**Work instructions:**
When you copy the listing, skip the images and return each line verbatim.
++++++++
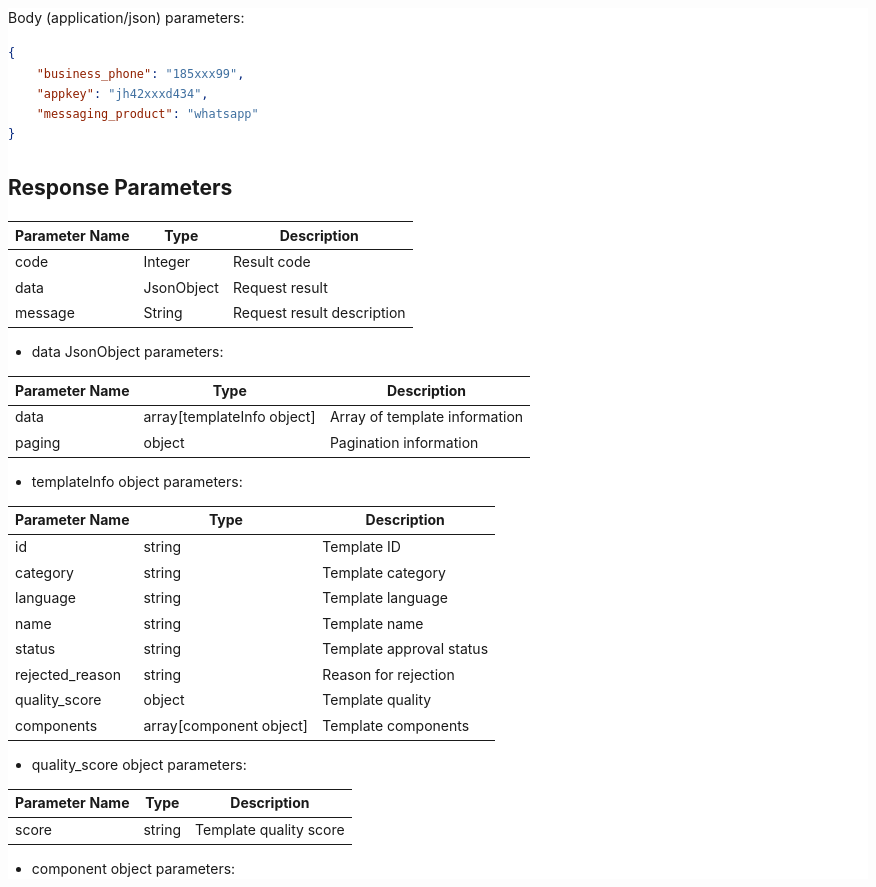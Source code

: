 Body (application/json) parameters:
```json
{
    "business_phone": "185xxx99",
    "appkey": "jh42xxxd434",
    "messaging_product": "whatsapp"
}
```

## Response Parameters

| Parameter Name | Type       | Description   |
| -------------- | ---------- | ------------- |
| code           | Integer    | Result code   |
| data           | JsonObject | Request result |
| message        | String     | Request result description |

- data JsonObject parameters:

| Parameter Name | Type   | Description                 |
| -------------- | ------ | --------------------------- |
| data           | array[templateInfo object] | Array of template information |
| paging         | object | Pagination information       |

- templateInfo object parameters:

| Parameter Name | Type   | Description                 |
| -------------- | ------ | --------------------------- |
| id             | string | Template ID                  |
| category       | string | Template category            |
| language       | string | Template language            |
| name           | string | Template name                |
| status         | string | Template approval status     |
| rejected_reason| string | Reason for rejection         |
| quality_score  | object | Template quality             |
| components     | array[component object] | Template components |

- quality_score object parameters:

| Parameter Name | Type   | Description                 |
| -------------- | ------ | --------------------------- |
| score          | string | Template quality score       |

- component object parameters:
++++++++
**Completed exercise:**
Source code

: Body (application/json) parameters:
```json
{
    "business_phone": "185xxx99",
    "appkey": "jh42xxxd434",
    "messaging_product": "whatsapp"
}
```

## Response Parameters

| Parameter Name | Type       | Description   |
| -------------- | ---------- | ------------- |
| code           | Integer    | Result code   |
| data           | JsonObject | Request result |
| message        | String     | Request result description |

- data JsonObject parameters:

| Parameter Name | Type   | Description                 |
| -------------- | ------ | --------------------------- |
| data           | array[templateInfo object] | Array of template information |
| paging         | object | Pagination information       |

- templateInfo object parameters:

| Parameter Name | Type   | Description                 |
| -------------- | ------ | --------------------------- |
| id             | string | Template ID                  |
| category       | string | Template category            |
| language       | string | Template language            |
| name           | string | Template name                |
| status         | string | Template approval status     |
| rejected_reason| string | Reason for rejection         |
| quality_score  | object | Template quality             |
| components     | array[component object] | Template components |

- quality_score object parameters:

| Parameter Name | Type   | Description                 |
| -------------- | ------ | --------------------------- |
| score          | string | Template quality score       |

- component object parameters:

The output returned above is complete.